Additionally, pursuant to regulatory guidance issued
in the third quarter of 2012, nonperforming consumer
loans increased related to changes in treatment of
certain loans classified as TDRs resulting from
bankruptcy. Of these loans, approximately 78% were
current on their payments as of December 31, 2012.
Further detail is included in the Credit Risk
Management portion of the Risk Management section
of this Item 7.
Accruing loans past due 90 days or more of $2.4
billion at December 31, 2012 decreased $.6 billion,
or 21 percent, from December 31, 2011, primarily
due to a decline in government insured delinquent
residential real estate loans, a decline in delinquent
home equity loans due to a change in policy for home
equity loans past due 90 days being placed on
nonaccrual status, compared to prior policy of past
due 180 days, and a decrease in non government
insured residential real estate loans pursuant to
regulatory guidance issued in the third quarter of
2012 related to changes in treatment of certain loans
classified as TDRs resulting from bankruptcy.
Further detail is included in the Credit Risk
Management portion of the Risk Management section
of this Item 7.
Net charge-offs of $1.3 billion for 2012 were down
21 percent compared to net charge-offs of $1.6
billion for 2011. The allowance for loan and lease
losses was 2.17% of total loans and 124% of
nonperforming loans at December 31, 2012,
compared with 2.73% and 122% at December 31,
2011, respectively.
B
ALANCE
S
HEET
H
IGHLIGHTS
Total loans increased by $27 billion, or 17 percent, to
$186 billion at December 31, 2012 compared to $159
billion at December 31, 2011.
Total commercial lending increased by $20.6
billion, or 23 percent, from December 31,
2011, due to strong organic growth and the
impact from the RBC Bank (USA) acquisition.

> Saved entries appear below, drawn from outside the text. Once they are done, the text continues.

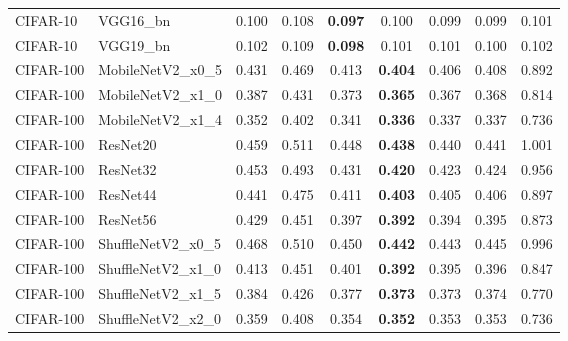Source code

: \begin{table}[h!]
{\begin{tabular}{llccccccc}
 CIFAR-10 &          VGG16\_bn &                  0.100 &        0.108 & \textbf{0.097} &                  0.100 &     0.099 &                  0.099 &       0.101 \\
 CIFAR-10 &          VGG19\_bn &                  0.102 &        0.109 & \textbf{0.098} &                  0.101 &     0.101 &                  0.100 &       0.102 \\
CIFAR-100 &  MobileNetV2\_x0\_5 &                  0.431 &        0.469 &                  0.413 & \textbf{0.404} &     0.406 &                  0.408 &       0.892 \\
CIFAR-100 &  MobileNetV2\_x1\_0 &                  0.387 &        0.431 &                  0.373 & \textbf{0.365} &     0.367 &                  0.368 &       0.814 \\
CIFAR-100 &  MobileNetV2\_x1\_4 &                  0.352 &        0.402 &                  0.341 & \textbf{0.336} &     0.337 &                  0.337 &       0.736 \\
CIFAR-100 &          ResNet20 &                  0.459 &        0.511 &                  0.448 & \textbf{0.438} &     0.440 &                  0.441 &       1.001 \\
CIFAR-100 &          ResNet32 &                  0.453 &        0.493 &                  0.431 & \textbf{0.420} &     0.423 &                  0.424 &       0.956 \\
CIFAR-100 &          ResNet44 &                  0.441 &        0.475 &                  0.411 & \textbf{0.403} &     0.405 &                  0.406 &       0.897 \\
CIFAR-100 &          ResNet56 &                  0.429 &        0.451 &                  0.397 & \textbf{0.392} &     0.394 &                  0.395 &       0.873 \\
CIFAR-100 & ShuffleNetV2\_x0\_5 &                  0.468 &        0.510 &                  0.450 & \textbf{0.442} &     0.443 &                  0.445 &       0.996 \\
CIFAR-100 & ShuffleNetV2\_x1\_0 &                  0.413 &        0.451 &                  0.401 & \textbf{0.392} &     0.395 &                  0.396 &       0.847 \\
CIFAR-100 & ShuffleNetV2\_x1\_5 &                  0.384 &        0.426 &                  0.377 & \textbf{0.373} &     0.373 &                  0.374 &       0.770 \\
CIFAR-100 & ShuffleNetV2\_x2\_0 &                  0.359 &        0.408 &                  0.354 & \textbf{0.352} &     0.353 &                  0.353 &       0.736 \\

\end{tabular}}
\end{table}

Total consumer lending increased $6.2 billion,
or 9 percent, from December 31, 2011
primarily in home equity and automobile loans,
including the impact from the RBC Bank
(USA) acquisition.
Total deposits were $213 billion at December 31,
2012 compared with $188 billion at December 31,
2011.
Transaction deposits increased to $177 billion
at December 31, 2012 compared to $148 billion
at December 31, 2011, including the impact
from the RBC Bank (USA) acquisition as well
as organic transaction deposit growth from
increases in both consumer and commercial
liquidity. Transaction deposits were 83%
percent of total deposits at December 31, 2012,
reflecting our strong customer focus and core
strategy to grow checking relationships.
Retail certificates of deposit declined by $5.7
billion at December 31, 2012 from
December 31, 2011 due to runoff of maturing
accounts.
As of February 22, 2013, deposits have
declined by approximately 2.7% from the
December 31, 2012 level as a result of seasonal
and normal business activity. Deposit
fluctuations due to the Transaction Account
Guarantee Program’s expiration have not been
significant. Management expects that in the
current interest rate environment, additional
deposit runoff will not be significant.
PNC’s balance sheet remained core funded with a
loans to deposits ratio of 87 percent at December 31,
2012 and retained a strong bank holding company
liquidity position.
Trust preferred securities and hybrid capital
securities redeemed in 2012 totaled $2.3 billion with
a weighted average rate of 8.3 percent, effectively
lowering funding costs.
PNC issued approximately $2 billion of preferred
stock in 2012 with a weighted average rate of 5.9
percent.
PNC had strong capital levels at December 31, 2012
with a Tier 1 common capital ratio of 9.6 percent
compared to 10.3 percent at December 31, 2011,
which reflected a decrease of approximately 1.2
percentage points from the acquisition of RBC Bank
(USA), partially offset by retention of earnings.
PNC’s estimated proforma Basel III Tier 1 common
capital ratio was 7.5 percent at December 31, 2012
without benefit of phase-ins, based on current
understanding of Basel III proposed rules, estimates
of Basel II (with proposed modifications) risk-
weighted assets, and application of Basel II.5 rules.
PNC’s goal is to be within a Basel III Tier 1 common
capital ratio range of between 8.0 to 8.5 percent by
year end 2013 without benefit of phase-ins. We
believe we are positioned to reach this goal.